Replace a column's emitted value with an operator-supplied literal. The operator owns SQL quoting — string literals wrap in '…'; numeric literals stay bare; NULL emits unquoted.

transform:
  - column: email
    op:     redact
    value:  "'***'"
  - column: salary
    op:     redact
    value:  "0"
  - column: phone
    op:     redact
    # value: omitted → emits NULL

The replacement applies uniformly to INSERT, UPDATE SET, and the WHERE-image of UPDATE / DELETE. Combinable with rename so the target column also gets a different name.

Op: rename

Emit the column under a different name on the target. Useful for schema-evolution scenarios where the source still carries a legacy name but the target has migrated. The transform is pure-emit — the source schema is untouched.

transform:
  - column: cust_id
    op:     rename
    rename: customer_id

Combines with any other op — redact + rename, hash + rename, mask + rename, cast + rename all valid.

Op: hash

Replace the column's value with a SHA-256 hash of its wire bytes, emitted as a single-quoted 64-character lowercase hex literal. The hash is deterministic — identical source values produce identical hashes — so foreign-key joins downstream still hold. No libcrypto dependency on the ripper; the SHA-256 implementation is inline.

transform:
  - column: email
    op:     hash

Captured SQL for a customer table:

INSERT INTO t_customer (id, email, ...) VALUES (
    127,
    '3d193523d3dbfb2dbe24d119ac9de893beac279385b1ca60ece693590d8b1bd9',
    ...
);

Caveat for operators: the hash covers the captured column's wire bytes, not the ASCII string the column logically holds. For VARCHAR / LVARCHAR the wire image is the value bytes verbatim, so the hash is reproducible with a plain sha256sum. For DECIMAL, DATETIME, NCHAR, and other type-padded forms the wire image includes framing (length byte, trailing NUL pad, locale conversions) so external reproduction needs to mirror that framing. The simpler operator workflow is to capture once and document the digests as the canonical reference.

Op: mask

Template-substitution rewrite. The pattern: string is emitted verbatim with substitution rules applied. Two reference forms supported by every pattern:

  • ${self} — the current column's pre-mask formatted value (with surrounding SQL quotes stripped)
  • ${col_name} — another column's post-transform value (also unquoted)
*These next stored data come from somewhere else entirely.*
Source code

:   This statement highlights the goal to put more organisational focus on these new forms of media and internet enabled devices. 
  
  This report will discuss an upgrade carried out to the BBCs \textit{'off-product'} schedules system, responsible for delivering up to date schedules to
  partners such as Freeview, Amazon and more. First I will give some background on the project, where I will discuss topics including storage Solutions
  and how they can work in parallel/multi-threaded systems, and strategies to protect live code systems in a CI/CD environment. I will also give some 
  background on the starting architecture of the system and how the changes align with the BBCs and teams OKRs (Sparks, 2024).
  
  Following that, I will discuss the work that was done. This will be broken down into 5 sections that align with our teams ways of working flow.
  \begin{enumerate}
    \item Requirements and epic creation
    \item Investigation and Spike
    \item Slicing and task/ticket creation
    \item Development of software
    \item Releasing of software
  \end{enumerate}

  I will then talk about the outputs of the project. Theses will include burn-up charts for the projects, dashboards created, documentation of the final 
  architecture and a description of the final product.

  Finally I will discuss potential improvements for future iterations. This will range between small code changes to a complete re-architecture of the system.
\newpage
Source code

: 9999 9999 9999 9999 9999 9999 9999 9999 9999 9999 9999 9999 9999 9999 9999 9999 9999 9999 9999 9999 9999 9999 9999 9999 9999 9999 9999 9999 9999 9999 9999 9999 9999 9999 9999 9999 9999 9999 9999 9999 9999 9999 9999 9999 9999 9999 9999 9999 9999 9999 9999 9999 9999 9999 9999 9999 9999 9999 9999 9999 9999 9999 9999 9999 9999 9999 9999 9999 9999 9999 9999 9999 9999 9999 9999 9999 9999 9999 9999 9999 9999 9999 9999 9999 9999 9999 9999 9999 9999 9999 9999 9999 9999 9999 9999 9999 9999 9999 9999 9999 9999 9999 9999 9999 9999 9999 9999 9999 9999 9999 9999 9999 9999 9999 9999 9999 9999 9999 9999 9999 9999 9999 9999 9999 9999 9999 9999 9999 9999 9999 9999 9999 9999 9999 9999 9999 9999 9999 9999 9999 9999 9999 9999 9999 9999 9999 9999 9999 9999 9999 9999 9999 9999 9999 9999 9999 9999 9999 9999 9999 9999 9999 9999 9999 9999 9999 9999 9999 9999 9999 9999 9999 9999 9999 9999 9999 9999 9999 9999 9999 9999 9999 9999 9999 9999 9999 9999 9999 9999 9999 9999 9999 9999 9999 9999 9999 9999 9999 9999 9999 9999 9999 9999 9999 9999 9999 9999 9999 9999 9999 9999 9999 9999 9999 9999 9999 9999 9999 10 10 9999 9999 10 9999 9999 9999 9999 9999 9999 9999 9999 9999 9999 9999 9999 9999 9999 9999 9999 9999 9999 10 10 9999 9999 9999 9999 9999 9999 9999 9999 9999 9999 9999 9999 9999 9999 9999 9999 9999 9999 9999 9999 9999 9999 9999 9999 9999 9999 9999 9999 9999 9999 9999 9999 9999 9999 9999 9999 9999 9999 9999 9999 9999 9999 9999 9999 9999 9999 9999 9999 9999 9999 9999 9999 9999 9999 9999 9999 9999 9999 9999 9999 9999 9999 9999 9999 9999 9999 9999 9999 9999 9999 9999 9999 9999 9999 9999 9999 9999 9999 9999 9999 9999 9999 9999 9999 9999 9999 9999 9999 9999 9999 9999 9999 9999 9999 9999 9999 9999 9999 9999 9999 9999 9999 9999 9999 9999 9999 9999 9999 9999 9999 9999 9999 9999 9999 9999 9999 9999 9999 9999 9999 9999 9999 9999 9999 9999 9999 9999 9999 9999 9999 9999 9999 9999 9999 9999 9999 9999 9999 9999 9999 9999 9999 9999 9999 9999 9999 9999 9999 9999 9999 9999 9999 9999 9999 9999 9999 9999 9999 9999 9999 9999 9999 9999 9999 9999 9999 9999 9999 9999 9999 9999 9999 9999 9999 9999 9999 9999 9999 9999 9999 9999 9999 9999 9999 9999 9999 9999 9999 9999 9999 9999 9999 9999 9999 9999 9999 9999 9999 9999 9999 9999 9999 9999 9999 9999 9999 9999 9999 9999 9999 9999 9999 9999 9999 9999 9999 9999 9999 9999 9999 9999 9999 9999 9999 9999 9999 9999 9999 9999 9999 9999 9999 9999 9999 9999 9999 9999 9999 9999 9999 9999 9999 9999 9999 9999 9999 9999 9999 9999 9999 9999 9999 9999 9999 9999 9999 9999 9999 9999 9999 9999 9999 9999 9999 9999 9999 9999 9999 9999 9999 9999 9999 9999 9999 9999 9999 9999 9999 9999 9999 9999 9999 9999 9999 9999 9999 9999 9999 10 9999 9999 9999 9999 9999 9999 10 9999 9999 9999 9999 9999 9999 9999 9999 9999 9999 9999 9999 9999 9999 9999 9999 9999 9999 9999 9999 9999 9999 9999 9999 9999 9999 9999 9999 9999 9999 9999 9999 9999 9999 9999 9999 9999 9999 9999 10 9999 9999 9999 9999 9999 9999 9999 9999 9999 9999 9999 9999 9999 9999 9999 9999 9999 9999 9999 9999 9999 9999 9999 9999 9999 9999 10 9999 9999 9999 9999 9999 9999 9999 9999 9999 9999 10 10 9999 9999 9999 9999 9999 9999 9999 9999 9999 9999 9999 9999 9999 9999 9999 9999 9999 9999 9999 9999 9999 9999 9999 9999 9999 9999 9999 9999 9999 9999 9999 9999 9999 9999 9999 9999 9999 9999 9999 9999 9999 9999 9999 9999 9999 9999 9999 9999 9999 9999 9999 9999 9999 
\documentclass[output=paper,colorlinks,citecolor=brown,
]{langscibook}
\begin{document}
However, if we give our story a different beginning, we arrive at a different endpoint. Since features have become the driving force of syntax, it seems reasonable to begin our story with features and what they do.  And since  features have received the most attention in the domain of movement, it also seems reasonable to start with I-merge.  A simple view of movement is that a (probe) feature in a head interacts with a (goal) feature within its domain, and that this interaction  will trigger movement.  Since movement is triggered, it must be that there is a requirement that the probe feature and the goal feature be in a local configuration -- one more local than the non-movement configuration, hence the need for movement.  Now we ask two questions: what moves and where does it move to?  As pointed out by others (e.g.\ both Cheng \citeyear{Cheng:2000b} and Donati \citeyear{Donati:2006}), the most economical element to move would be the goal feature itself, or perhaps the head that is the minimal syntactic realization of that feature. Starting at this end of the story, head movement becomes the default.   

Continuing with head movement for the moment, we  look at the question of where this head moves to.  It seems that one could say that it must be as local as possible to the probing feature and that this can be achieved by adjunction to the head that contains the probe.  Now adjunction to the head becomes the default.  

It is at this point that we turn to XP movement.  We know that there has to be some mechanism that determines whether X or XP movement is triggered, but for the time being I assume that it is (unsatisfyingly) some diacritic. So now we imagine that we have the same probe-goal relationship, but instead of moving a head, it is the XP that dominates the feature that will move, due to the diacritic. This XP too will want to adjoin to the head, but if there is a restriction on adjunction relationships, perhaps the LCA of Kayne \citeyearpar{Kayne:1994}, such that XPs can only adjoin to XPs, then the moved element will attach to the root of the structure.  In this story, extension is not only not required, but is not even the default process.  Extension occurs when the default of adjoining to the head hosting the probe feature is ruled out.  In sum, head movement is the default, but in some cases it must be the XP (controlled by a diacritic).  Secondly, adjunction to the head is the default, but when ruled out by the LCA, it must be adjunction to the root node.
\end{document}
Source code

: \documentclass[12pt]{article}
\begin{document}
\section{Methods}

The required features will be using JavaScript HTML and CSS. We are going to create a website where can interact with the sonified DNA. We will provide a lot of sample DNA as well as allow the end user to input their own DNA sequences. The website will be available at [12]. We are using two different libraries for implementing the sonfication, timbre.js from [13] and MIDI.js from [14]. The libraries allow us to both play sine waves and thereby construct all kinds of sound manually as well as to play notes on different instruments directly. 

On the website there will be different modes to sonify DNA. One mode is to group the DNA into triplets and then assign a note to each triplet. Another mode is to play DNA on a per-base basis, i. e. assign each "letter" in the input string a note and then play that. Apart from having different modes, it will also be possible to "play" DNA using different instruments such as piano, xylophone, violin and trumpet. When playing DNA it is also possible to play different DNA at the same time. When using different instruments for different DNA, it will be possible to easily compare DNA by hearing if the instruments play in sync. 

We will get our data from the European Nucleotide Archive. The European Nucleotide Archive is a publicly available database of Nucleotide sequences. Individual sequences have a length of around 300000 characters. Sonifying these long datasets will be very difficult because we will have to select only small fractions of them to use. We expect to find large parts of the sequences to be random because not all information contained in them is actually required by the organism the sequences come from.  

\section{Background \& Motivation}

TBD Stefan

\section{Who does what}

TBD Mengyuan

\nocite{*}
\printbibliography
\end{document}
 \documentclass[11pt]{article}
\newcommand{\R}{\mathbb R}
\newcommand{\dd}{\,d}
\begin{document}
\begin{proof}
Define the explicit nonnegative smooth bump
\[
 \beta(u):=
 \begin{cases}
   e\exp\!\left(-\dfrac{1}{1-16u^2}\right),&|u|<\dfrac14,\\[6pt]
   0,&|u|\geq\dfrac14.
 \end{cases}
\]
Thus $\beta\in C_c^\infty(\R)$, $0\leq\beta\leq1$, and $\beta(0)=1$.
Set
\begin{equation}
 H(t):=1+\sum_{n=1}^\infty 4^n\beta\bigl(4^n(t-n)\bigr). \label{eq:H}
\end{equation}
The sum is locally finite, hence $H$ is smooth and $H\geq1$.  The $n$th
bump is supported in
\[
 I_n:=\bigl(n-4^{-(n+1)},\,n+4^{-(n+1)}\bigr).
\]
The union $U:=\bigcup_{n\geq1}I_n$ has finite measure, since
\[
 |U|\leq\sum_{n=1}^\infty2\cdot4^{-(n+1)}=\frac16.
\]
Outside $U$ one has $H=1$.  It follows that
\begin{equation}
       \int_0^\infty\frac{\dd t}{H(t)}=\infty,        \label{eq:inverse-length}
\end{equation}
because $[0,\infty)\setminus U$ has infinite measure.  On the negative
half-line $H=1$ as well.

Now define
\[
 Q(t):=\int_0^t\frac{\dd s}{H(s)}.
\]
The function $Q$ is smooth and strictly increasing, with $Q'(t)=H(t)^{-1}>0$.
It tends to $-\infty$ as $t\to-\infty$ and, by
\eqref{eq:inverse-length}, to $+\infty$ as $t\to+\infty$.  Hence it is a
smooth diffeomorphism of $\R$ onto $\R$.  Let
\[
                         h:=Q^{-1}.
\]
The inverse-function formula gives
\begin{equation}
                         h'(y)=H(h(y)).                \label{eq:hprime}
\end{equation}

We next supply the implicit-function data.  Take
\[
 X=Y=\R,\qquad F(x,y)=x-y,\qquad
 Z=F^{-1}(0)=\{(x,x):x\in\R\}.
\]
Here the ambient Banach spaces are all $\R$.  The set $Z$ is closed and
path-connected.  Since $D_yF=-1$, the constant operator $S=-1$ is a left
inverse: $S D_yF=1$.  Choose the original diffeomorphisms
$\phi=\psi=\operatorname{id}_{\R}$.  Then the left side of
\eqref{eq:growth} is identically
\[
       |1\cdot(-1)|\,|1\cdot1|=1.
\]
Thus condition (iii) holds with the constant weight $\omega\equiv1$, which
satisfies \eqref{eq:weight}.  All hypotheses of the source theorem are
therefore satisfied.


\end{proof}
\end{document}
Forward references (the named column hasn't been processed yet in column order) emit the literal placeholder string ?{name}? — replay-safe SQL, operator notices the placeholder if they intended a back-reference but specified a forward one.

With match:, a POSIX Extended Regular Expression matches against the column's value and capture groups become available as ${1}${9} in the pattern. Closes the canonical "mask CC keeping last 4 digits" / "mask phone keeping area code" idioms.

transform:
  - column: email
    op:     mask
    pattern: "'masked-${fname}-at-***'"

  - column: card_number
    op:     mask
    match:  "^([0-9]{12})([0-9]{4})$"
    pattern: "'************${2}'"

  - column: phone
    op:     mask
    match:  "^\(([0-9]{3})\)"
    pattern: "'(${1}) XXX-XXXX'"

No-match fallback emits the literal NULL rather than the raw value — rows stay replayable, the operator notices the miss via captured-target audit.

Op: cast

Reformat the column's value to fit a different target type. The to: string specifies the target spec; the cast handler picks the right reformat based on the source column type and the target spec.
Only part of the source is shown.